(GOAL OF THE EXERCISE) Please reproduce all entries word for word and omit their pictures.

BEGIN

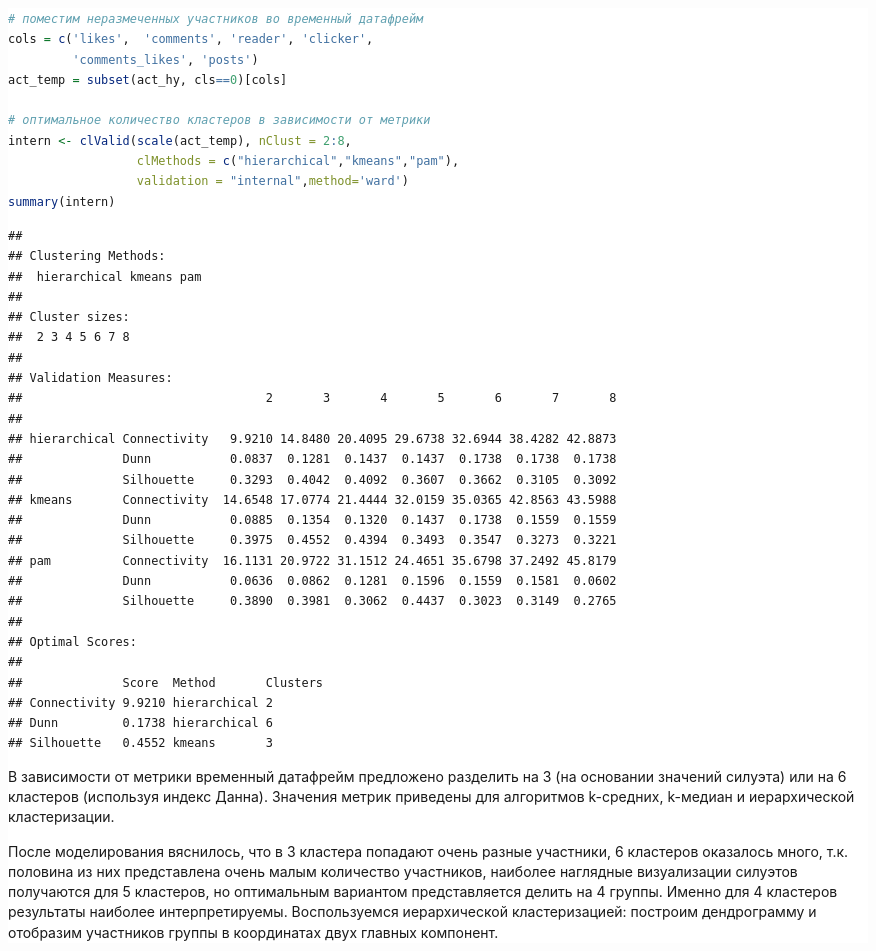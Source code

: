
 ```r
# поместим неразмеченных участников во временный датафрейм
cols = c('likes',  'comments', 'reader', 'clicker',
         'comments_likes', 'posts')
act_temp = subset(act_hy, cls==0)[cols]

# оптимальное количество кластеров в зависимости от метрики
intern <- clValid(scale(act_temp), nClust = 2:8, 
                  clMethods = c("hierarchical","kmeans","pam"),
                  validation = "internal",method='ward')
summary(intern)
```

```
## 
## Clustering Methods:
##  hierarchical kmeans pam 
## 
## Cluster sizes:
##  2 3 4 5 6 7 8 
## 
## Validation Measures:
##                                  2       3       4       5       6       7       8
##                                                                                   
## hierarchical Connectivity   9.9210 14.8480 20.4095 29.6738 32.6944 38.4282 42.8873
##              Dunn           0.0837  0.1281  0.1437  0.1437  0.1738  0.1738  0.1738
##              Silhouette     0.3293  0.4042  0.4092  0.3607  0.3662  0.3105  0.3092
## kmeans       Connectivity  14.6548 17.0774 21.4444 32.0159 35.0365 42.8563 43.5988
##              Dunn           0.0885  0.1354  0.1320  0.1437  0.1738  0.1559  0.1559
##              Silhouette     0.3975  0.4552  0.4394  0.3493  0.3547  0.3273  0.3221
## pam          Connectivity  16.1131 20.9722 31.1512 24.4651 35.6798 37.2492 45.8179
##              Dunn           0.0636  0.0862  0.1281  0.1596  0.1559  0.1581  0.0602
##              Silhouette     0.3890  0.3981  0.3062  0.4437  0.3023  0.3149  0.2765
## 
## Optimal Scores:
## 
##              Score  Method       Clusters
## Connectivity 9.9210 hierarchical 2       
## Dunn         0.1738 hierarchical 6       
## Silhouette   0.4552 kmeans       3
```

В зависимости от метрики временный датафрейм предложено разделить на 3 (на основании значений силуэта) или на 6 кластеров (используя индекс Данна). Значения метрик приведены для алгоритмов k-средних, k-медиан и иерархической кластеризации. 

После моделирования вяснилось, что в 3 кластера попадают очень разные участники, 6 кластеров оказалось много, т.к. половина из них представлена очень малым количество участников, наиболее наглядные визуализации силуэтов получаются для 5 кластеров, но оптимальным вариантом представляется делить на 4 группы. Именно для 4 кластеров результаты наиболее интерпретируемы. Воспользуемся иерархической кластеризацией: построим дендрограмму и отобразим участников группы в координатах двух главных компонент.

END

(FINAL ANSWER)
Source code

:
 ```r
# поместим неразмеченных участников во временный датафрейм
cols = c('likes',  'comments', 'reader', 'clicker',
         'comments_likes', 'posts')
act_temp = subset(act_hy, cls==0)[cols]

# оптимальное количество кластеров в зависимости от метрики
intern <- clValid(scale(act_temp), nClust = 2:8, 
                  clMethods = c("hierarchical","kmeans","pam"),
                  validation = "internal",method='ward')
summary(intern)
```

```
## 
## Clustering Methods:
##  hierarchical kmeans pam 
## 
## Cluster sizes:
##  2 3 4 5 6 7 8 
## 
## Validation Measures:
##                                  2       3       4       5       6       7       8
##                                                                                   
## hierarchical Connectivity   9.9210 14.8480 20.4095 29.6738 32.6944 38.4282 42.8873
##              Dunn           0.0837  0.1281  0.1437  0.1437  0.1738  0.1738  0.1738
##              Silhouette     0.3293  0.4042  0.4092  0.3607  0.3662  0.3105  0.3092
## kmeans       Connectivity  14.6548 17.0774 21.4444 32.0159 35.0365 42.8563 43.5988
##              Dunn           0.0885  0.1354  0.1320  0.1437  0.1738  0.1559  0.1559
##              Silhouette     0.3975  0.4552  0.4394  0.3493  0.3547  0.3273  0.3221
## pam          Connectivity  16.1131 20.9722 31.1512 24.4651 35.6798 37.2492 45.8179
##              Dunn           0.0636  0.0862  0.1281  0.1596  0.1559  0.1581  0.0602
##              Silhouette     0.3890  0.3981  0.3062  0.4437  0.3023  0.3149  0.2765
## 
## Optimal Scores:
## 
##              Score  Method       Clusters
## Connectivity 9.9210 hierarchical 2       
## Dunn         0.1738 hierarchical 6       
## Silhouette   0.4552 kmeans       3
```

В зависимости от метрики временный датафрейм предложено разделить на 3 (на основании значений силуэта) или на 6 кластеров (используя индекс Данна). Значения метрик приведены для алгоритмов k-средних, k-медиан и иерархической кластеризации. 

После моделирования вяснилось, что в 3 кластера попадают очень разные участники, 6 кластеров оказалось много, т.к. половина из них представлена очень малым количество участников, наиболее наглядные визуализации силуэтов получаются для 5 кластеров, но оптимальным вариантом представляется делить на 4 группы. Именно для 4 кластеров результаты наиболее интерпретируемы. Воспользуемся иерархической кластеризацией: построим дендрограмму и отобразим участников группы в координатах двух главных компонент.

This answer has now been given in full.